Let’s zip through a few things we learned this week that are impacting our outlook on the three main themes that we have been focused on.
Inflation
The only thing I’m “certain” about after the inflation data this week is that the data is confusing. Separate from all of our usual arguments and complains (Owners’ Equivalent Rent, etc.), it is extremely difficult to judge the “steady state” of the economy when corporations (and even individuals) have been altering their behavior to first get ahead of tariffs and then to deal with the evolving tariff rates. Teasing out what was pulled forward, or what was delayed, is extremely difficult. That “issue” also makes it even more difficult than usual to gain a lot of useful information from consumer spending. Academy did get a nice and a “fun” quote in the FT after the PPI release, which we view as a relatively 2nd tier report in terms of providing a lot of useful insight into the direction that inflation is headed.
Sad to say, but the assessment here is that we got some data, but it didn’t change peoples’ minds.
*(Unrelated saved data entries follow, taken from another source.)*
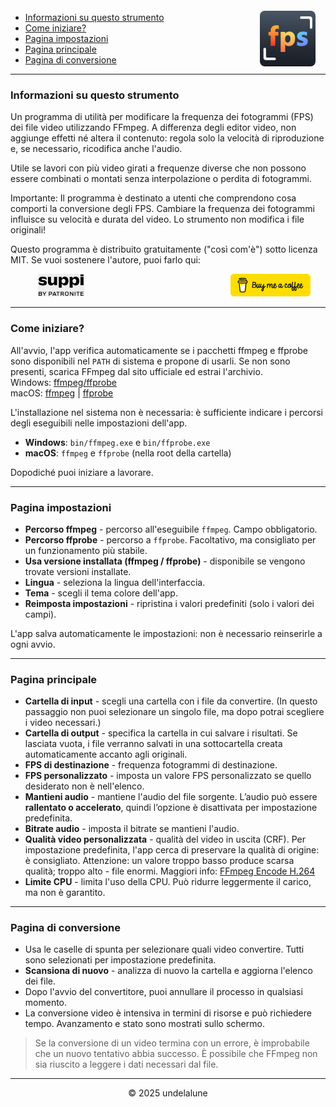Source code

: <img src="logo.png" style="border-radius: 8px; margin-right:16px; margin-top:12px; height: 89px;" align="right" alt="Free FPS Logo" />

- [Informazioni su questo strumento](#about-this-tool)
- [Come iniziare?](#how-to-start)
- [Pagina impostazioni](#settings-page)
- [Pagina principale](#main-page)
- [Pagina di conversione](#processing-page)

---

<a id="about-this-tool"></a>
### Informazioni su questo strumento

Un programma di utilità per modificare la frequenza dei fotogrammi (FPS) dei file video utilizzando FFmpeg. A differenza degli editor video, non aggiunge effetti né altera il contenuto: regola solo la velocità di riproduzione e, se necessario, ricodifica anche l'audio.

Utile se lavori con più video girati a frequenze diverse che non possono essere combinati o montati senza interpolazione o perdita di fotogrammi.

Importante:
Il programma è destinato a utenti che comprendono cosa comporti la conversione degli FPS. Cambiare la frequenza dei fotogrammi influisce su velocità e durata del video. Lo strumento non modifica i file originali!

Questo programma è distribuito gratuitamente ("così com'è") sotto licenza MIT.
Se vuoi sostenere l'autore, puoi farlo qui:

<a href="https://buymeacoffee.com/undelalune" target="_blank" rel="noopener" title="Go to buymeacoffee.com">
<img src="bmc-logo.svg" style="float: right; margin-right:24px; height: 36px; " alt="bmc Logo" />
</a>

<a href="https://suppi.pl/undelalune" target="_blank" rel="noopener" title="Go to suppi.pl">
<img src="suppi-logo.svg" style="margin-left:44px; height: 36px; " alt="suppi Logo" />
</a>

<br>

---

<a id="how-to-start"></a>
### Come iniziare?

All'avvio, l'app verifica automaticamente se i pacchetti ffmpeg e ffprobe sono disponibili nel `PATH` di sistema e propone di usarli.
Se non sono presenti, scarica FFmpeg dal sito ufficiale ed estrai l'archivio.<br>
Windows: <a href="https://www.gyan.dev/ffmpeg/builds/ffmpeg-release-essentials.zip" target="_blank" rel="noopener" title="Download ffmpeg/ffprobe archive">ffmpeg/ffprobe</a><br>
macOS: <a href="https://evermeet.cx/ffmpeg/ffmpeg-8.0.zip" target="_blank" rel="noopener" title="Download ffmpeg">ffmpeg</a> |
<a href="https://evermeet.cx/ffmpeg/ffprobe-8.0.zip" target="_blank" rel="noopener" title="Download ffprobe archive">ffprobe</a>

L'installazione nel sistema non è necessaria: è sufficiente indicare i percorsi degli eseguibili nelle impostazioni dell'app.

- **Windows**: `bin/ffmpeg.exe` e `bin/ffprobe.exe`
- **macOS**: `ffmpeg` e `ffprobe` (nella root della cartella)

Dopodiché puoi iniziare a lavorare.

---

<a id="settings-page"></a>
### Pagina impostazioni

- **Percorso ffmpeg** - percorso all'eseguibile `ffmpeg`. Campo obbligatorio.
- **Percorso ffprobe** - percorso a `ffprobe`. Facoltativo, ma consigliato per un funzionamento più stabile.
- **Usa versione installata (ffmpeg / ffprobe)** - disponibile se vengono trovate versioni installate.
- **Lingua** - seleziona la lingua dell'interfaccia.
- **Tema** - scegli il tema colore dell'app.
- **Reimposta impostazioni** - ripristina i valori predefiniti (solo i valori dei campi).

L'app salva automaticamente le impostazioni: non è necessario reinserirle a ogni avvio.

---

<a id="main-page"></a>
### Pagina principale

- **Cartella di input** - scegli una cartella con i file da convertire. (In questo passaggio non puoi selezionare un singolo file, ma dopo potrai scegliere i video necessari.)
- **Cartella di output** - specifica la cartella in cui salvare i risultati. Se lasciata vuota, i file verranno salvati in una sottocartella creata automaticamente accanto agli originali.
- **FPS di destinazione** - frequenza fotogrammi di destinazione.
- **FPS personalizzato** - imposta un valore FPS personalizzato se quello desiderato non è nell'elenco.
- **Mantieni audio** - mantiene l'audio del file sorgente. L’audio può essere **rallentato o accelerato**, quindi l’opzione è disattivata per impostazione predefinita.
- **Bitrate audio** - imposta il bitrate se mantieni l'audio.
- **Qualità video personalizzata** - qualità del video in uscita (CRF). Per impostazione predefinita, l'app cerca di preservare la qualità di origine: è consigliato.
  Attenzione: un valore troppo basso produce scarsa qualità; troppo alto - file enormi. Maggiori info: [FFmpeg Encode H.264](https://trac.ffmpeg.org/wiki/Encode/H.264)
- **Limite CPU** - limita l'uso della CPU. Può ridurre leggermente il carico, ma non è garantito.

---

<a id="processing-page"></a>
### Pagina di conversione

- Usa le caselle di spunta per selezionare quali video convertire. Tutti sono selezionati per impostazione predefinita.
- **Scansiona di nuovo** - analizza di nuovo la cartella e aggiorna l'elenco dei file.
- Dopo l'avvio del convertitore, puoi annullare il processo in qualsiasi momento.
- La conversione video è intensiva in termini di risorse e può richiedere tempo. Avanzamento e stato sono mostrati sullo schermo.

> Se la conversione di un video termina con un errore, è improbabile che un nuovo tentativo abbia successo.
> È possibile che FFmpeg non sia riuscito a leggere i dati necessari dal file.

---

<p style="text-align:center;">© 2025 undelalune</p>
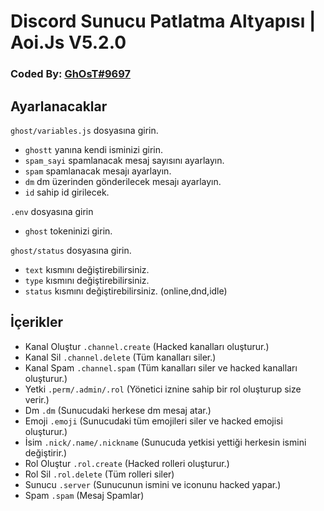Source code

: # Discord Sunucu Patlatma Altyapısı | Aoi.Js V5.2.0
### Coded By: [GhOsT#9697](https://discord.com/users/573504001732116490)

## Ayarlanacaklar
`ghost/variables.js`  dosyasına girin. <br>
- `ghostt` yanına kendi isminizi girin. <br> 
- `spam_sayi` spamlanacak mesaj sayısını ayarlayın. <br>
- `spam` spamlanacak mesajı ayarlayın. <br>
- `dm` dm üzerinden gönderilecek mesajı ayarlayın.
- `id` sahip id girilecek.

`.env` dosyasına girin <br>
- `ghost` tokeninizi girin.

`ghost/status` dosyasına girin. <br>
- `text` kısmını değiştirebilirsiniz.
- `type` kısmını değiştirebilirsiniz.
- `status` kısmını değiştirebilirsiniz. (online,dnd,idle)



## İçerikler
- Kanal Oluştur `.channel.create` (Hacked kanalları oluşturur.)
- Kanal Sil `.channel.delete` (Tüm kanalları siler.)
- Kanal Spam `.channel.spam` (Tüm kanalları siler ve hacked kanalları oluşturur.)
- Yetki `.perm/.admin/.rol` (Yönetici iznine sahip bir rol oluşturup size verir.)
- Dm `.dm` (Sunucudaki herkese dm mesaj atar.)
- Emoji `.emoji` (Sunucudaki tüm emojileri siler ve hacked emojisi oluşturur.)
- İsim `.nick/.name/.nickname` (Sunucuda yetkisi yettiği herkesin ismini değiştirir.)
- Rol Oluştur `.rol.create` (Hacked rolleri oluşturur.)
- Rol Sil `.rol.delete` (Tüm rolleri siler)
- Sunucu `.server` (Sunucunun ismini ve iconunu hacked yapar.)
- Spam `.spam` (Mesaj Spamlar)

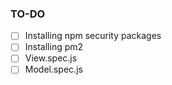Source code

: ### TO-DO

- [ ] Installing npm security packages
- [ ] Installing pm2
- [ ] View.spec.js
- [ ] Model.spec.js
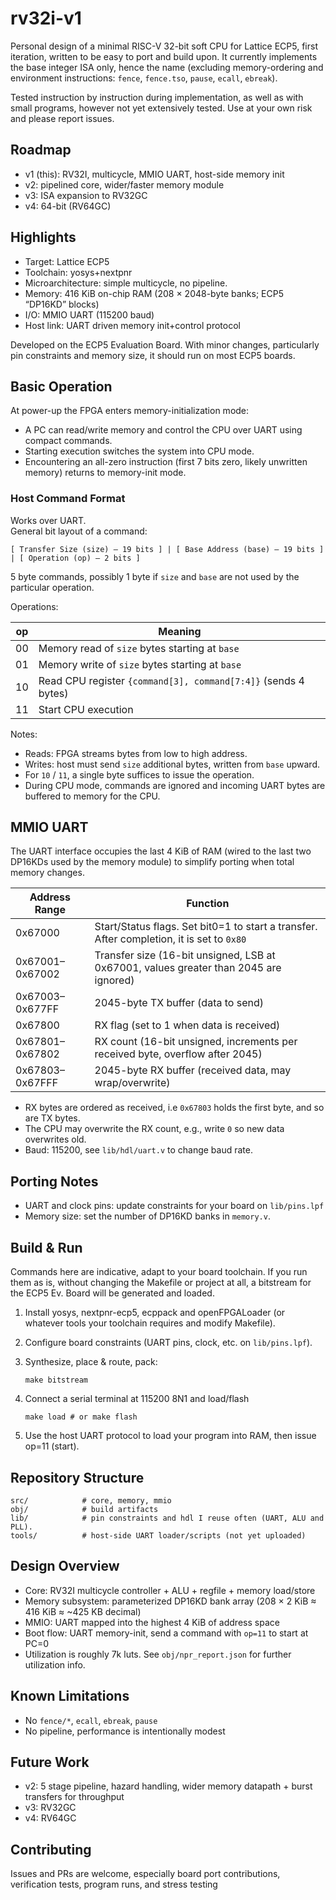 # rv32i-v1

Personal design of a minimal RISC-V 32-bit soft CPU for Lattice ECP5, first iteration, written to be easy to port and build upon. It currently implements the base integer ISA only, hence the name (excluding memory-ordering and environment instructions: `fence`, `fence.tso`, `pause`, `ecall`, `ebreak`).

Tested instruction by instruction during implementation, as well as with small programs, however not yet extensively tested. Use at your own risk and please report issues.

## Roadmap

- v1 (this): RV32I, multicycle, MMIO UART, host-side memory init
- v2: pipelined core, wider/faster memory module
- v3: ISA expansion to RV32GC
- v4: 64-bit (RV64GC)

## Highlights

- Target: Lattice ECP5
- Toolchain: yosys+nextpnr
- Microarchitecture: simple multicycle, no pipeline.
- Memory: 416 KiB on-chip RAM (208 × 2048-byte banks; ECP5 “DP16KD” blocks)
- I/O: MMIO UART (115200 baud)
- Host link: UART driven memory init+control protocol

Developed on the ECP5 Evaluation Board. With minor changes, particularly pin constraints and memory size, it should run on most ECP5 boards.

## Basic Operation

At power-up the FPGA enters memory-initialization mode:

- A PC can read/write memory and control the CPU over UART using compact commands.
- Starting execution switches the system into CPU mode.
- Encountering an all-zero instruction (first 7 bits zero, likely unwritten memory) returns to memory-init mode.

### Host Command Format

Works over UART.<br/>
General bit layout of a command:

    [ Transfer Size (size) – 19 bits ] | [ Base Address (base) – 19 bits ] | [ Operation (op) – 2 bits ]

5 byte commands, possibly 1 byte if `size` and `base` are not used by the particular operation.

Operations:

| op  | Meaning                                                      |
|-----|--------------------------------------------------------------|
| 00  | Memory read of `size` bytes starting at `base`               |
| 01  | Memory write of `size` bytes starting at `base`              |
| 10  | Read CPU register `{command[3], command[7:4]}` (sends 4 bytes) |
| 11  | Start CPU execution                                          |

Notes:

- Reads: FPGA streams bytes from low to high address.
- Writes: host must send `size` additional bytes, written from `base` upward.
- For `10` / `11`, a single byte suffices to issue the operation.
- During CPU mode, commands are ignored and incoming UART bytes are buffered to memory for the CPU.

## MMIO UART

The UART interface occupies the last 4 KiB of RAM (wired to the last two DP16KDs used by the memory module) to simplify porting when total memory changes.

| Address Range     | Function                                                                                 |
|-------------------|------------------------------------------------------------------------------------------|
| 0x67000           | Start/Status flags. Set bit0=1 to start a transfer. After completion, it is set to `0x80`|
| 0x67001–0x67002   | Transfer size (16-bit unsigned, LSB at 0x67001, values greater than 2045 are ignored)    |
| 0x67003–0x677FF   | 2045-byte TX buffer (data to send)                                                       |
| 0x67800           | RX flag (set to 1 when data is received)                                                 |
| 0x67801–0x67802   | RX count (16-bit unsigned, increments per received byte, overflow after 2045)            |
| 0x67803–0x67FFF   | 2045-byte RX buffer (received data, may wrap/overwrite)                                  |

- RX bytes are ordered as received, i.e `0x67803` holds the first byte, and so are TX bytes.
- The CPU may overwrite the RX count, e.g., write `0` so new data overwrites old.
- Baud: 115200, see `lib/hdl/uart.v` to change baud rate.

## Porting Notes

- UART and clock pins: update constraints for your board on `lib/pins.lpf`
- Memory size: set the number of DP16KD banks in `memory.v`.

## Build & Run

Commands here are indicative, adapt to your board toolchain. If you run them as is, without changing the Makefile or project at all, a bitstream for the ECP5 Ev. Board 
will be generated and loaded.

1) Install yosys, nextpnr-ecp5, ecppack and openFPGALoader (or whatever tools your toolchain requires and modify Makefile).
2) Configure board constraints (UART pins, clock, etc. on `lib/pins.lpf`).
3) Synthesize, place & route, pack:

       make bitstream

4) Connect a serial terminal at 115200 8N1 and load/flash

       make load # or make flash

5) Use the host UART protocol to load your program into RAM, then issue op=11 (start).

## Repository Structure
    src/            # core, memory, mmio
    obj/            # build artifacts
    lib/            # pin constraints and hdl I reuse often (UART, ALU and PLL).
    tools/          # host-side UART loader/scripts (not yet uploaded)

## Design Overview

- Core: RV32I multicycle controller + ALU + regfile + memory load/store
- Memory subsystem: parameterized DP16KD bank array (208 × 2 KiB ≈ 416 KiB ≈ ~425 KB decimal)
- MMIO: UART mapped into the highest 4 KiB of address space
- Boot flow: UART memory-init, send a command with `op=11` to start at PC=0
- Utilization is roughly 7k luts. See `obj/npr_report.json` for further utilization info.

## Known Limitations

- No `fence/*`, `ecall`, `ebreak`, `pause`
- No pipeline, performance is intentionally modest

## Future Work

- v2: 5 stage pipeline, hazard handling, wider memory datapath + burst transfers for throughput
- v3: RV32GC
- v4: RV64GC

## Contributing

Issues and PRs are welcome, especially board port contributions, verification tests, program runs, and stress testing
You could cherry pick what you wanted to back almost any narrative. Most of us (I believe) are left with our inflation outlooks intact as the data just wasn’t compelling enough to change outlooks.
Electricity
We published a report on A “New” Interesting Chart – Electricity CPI Inflation. The response was quite extraordinary, and we have a deluge of material to go through that clients thought would be helpful in thinking about the electricity industry (trying to get away from the natural word association of energy = oil, to energy = electricity/power more broadly). This theme has implications for AI/Data Centers, but also possibly manufacturing as a whole. Not to mention the consumer element.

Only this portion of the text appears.